Türkiye’nin gündeminde ilk sırayı uzay çalışmalarına yönelik hedefler aldı. Öncelikle gerçekten bu çalışmanın yapılması gerektiğini düşünüyorum. Ama onu ayrı bir yazıda kaleme alırım. En büyük çekincem bilimsel çalışmanın temeli veri iken, işsizlerini sayamayan ülkemizin, bu alanda ders çalışması zorunluluğudur. Çünkü bilim hata ya da çarpıtma kabul etmez.
Fakat bu hedefler açıklandıktan sonra karşımıza çıkan bütçe problemi daha çok ilgimi çekti. Uluslararası Uzay İstasyonu’na (ISS) astronot gönderilmesi ilk planda öne çıkıyor. Ama BBC kaynaklı bir habere göre buradaki bütçede önemli bir açmazımız var.
Bu faaliyetler için ayrılan bütçede NASA, 23 milyar dolar ile ilk sırada yer alıyor. İlk dört sıra 1 milyar dolar ve üzeri kaynak ayırırken, Kanada gibi 300 milyon dolar ayıranlar da var. Peki Türkiye’nin Uzay Ajansı’na ayırdığı bütçe ne? 38 milyon TL. Yani bazı eşitlersek, dünkü kurdan 5 milyon 390 bin dolar.

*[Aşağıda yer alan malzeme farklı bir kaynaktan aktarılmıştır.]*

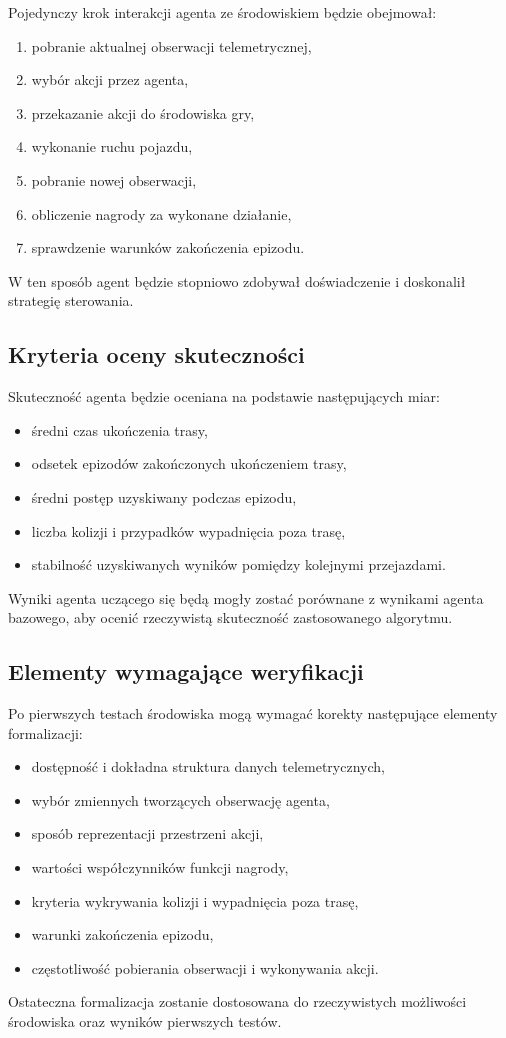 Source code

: \documentclass[12pt]{article}
\begin{document}
Pojedynczy krok interakcji agenta ze środowiskiem będzie obejmował:
\begin{enumerate}
    \item pobranie aktualnej obserwacji telemetrycznej,
    \item wybór akcji przez agenta,
    \item przekazanie akcji do środowiska gry,
    \item wykonanie ruchu pojazdu,
    \item pobranie nowej obserwacji,
    \item obliczenie nagrody za wykonane działanie,
    \item sprawdzenie warunków zakończenia epizodu.
\end{enumerate}

W ten sposób agent będzie stopniowo zdobywał doświadczenie i doskonalił strategię sterowania.

\subsection{Kryteria oceny skuteczności}

Skuteczność agenta będzie oceniana na podstawie następujących miar:
\begin{itemize}
    \item średni czas ukończenia trasy,
    \item odsetek epizodów zakończonych ukończeniem trasy,
    \item średni postęp uzyskiwany podczas epizodu,
    \item liczba kolizji i przypadków wypadnięcia poza trasę,
    \item stabilność uzyskiwanych wyników pomiędzy kolejnymi przejazdami.
\end{itemize}

Wyniki agenta uczącego się będą mogły zostać porównane z wynikami agenta bazowego, aby ocenić rzeczywistą skuteczność zastosowanego algorytmu.

\subsection{Elementy wymagające weryfikacji}

Po pierwszych testach środowiska mogą wymagać korekty następujące elementy formalizacji:
\begin{itemize}
    \item dostępność i dokładna struktura danych telemetrycznych,
    \item wybór zmiennych tworzących obserwację agenta,
    \item sposób reprezentacji przestrzeni akcji,
    \item wartości współczynników funkcji nagrody,
    \item kryteria wykrywania kolizji i wypadnięcia poza trasę,
    \item warunki zakończenia epizodu,
    \item częstotliwość pobierania obserwacji i wykonywania akcji.
\end{itemize}

Ostateczna formalizacja zostanie dostosowana do rzeczywistych możliwości środowiska oraz wyników pierwszych testów.
\end{document}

Şimdi yeni hedefler konulduğuna göre bu bütçenin arttırılması gerekiyor. Peki kaynağı nereden bulacağız? Çünkü 2020 yılındaki bütçemiz zaten 172 milyar TL açık verir halde. O zaman bütçe açığını arttırmadan kaynak bulmamız lazım.
İşte tam bu aşamada, işsizlik verisi ve uzay açıklamasıyla eş zamanlı gelen simit zammı hayatımızı kurtarabilir. Doygunluk kriterinin boğazdan lokma geçmesi, tasarrufun yolunun da markete aç karnına gitmemek olarak nitelendirildiğini düşünürsek, hem 4 kişilik bir ailenin gıda ihtiyacını karşılarız; hem de biraz fedakarlıkla önemli bir kaynak elde edebiliriz.
Şimdi yeni fiyatıyla simit 2,5 TL oldu. Biliyorsunuz simit eski dosttur. Mevcut iktidardakiler dahil siyasiler çay simit hesabı üzerinden vatandaşın durumunu anlatmayı sever. Oysa şimdi bu eski dosttan bir kaynak yaratmanın formülü önümüzde duruyor.
Bir simit 2,5 TL. Hadi bir bardak da çay içilsin. Buna da ortalama 2 TL diyelim. Eğer vatandaşımız her öğünü bir bardak çay ve simitle atlatırsa, günde 13,5 TL’ye boğazından lokma geçerek gıda sorununu çözebilir. Bunu dört kişilik bir aile üzerinden hesaplarsak ayda bin 620 TL’ye karınlarını doyurduklarını öngörebiliriz.
Asgari ücret ne kadar? 2 bin 825 TL... Çalışanların yarısına yakını OECD verilerine göre bu fiyattan çalışıyor. Gördüğünüz gibi geriye bin 205 TL dahi kalıyor. Lakin madem uzay çalışmalarını hızlandıracağız; mevcut bütçe için fedakarlık yapmamız gerekir.
Şayet aile çaydan kısmadan, her öğün bir simit alıp, 3 simidi ailede paylaştırırsa tasarrufun büyüğü yapılmış olur. Bu da günde 7,5 TL’den 225 TL ayda tasarruf eder. Nüfusumuz kaç? Son açıklamaya göre 83 milyon 614 bin 362 kişi. Ortalama dört kişilik aileden kaba bir hesapla yaklaşık 21 milyon aile eder.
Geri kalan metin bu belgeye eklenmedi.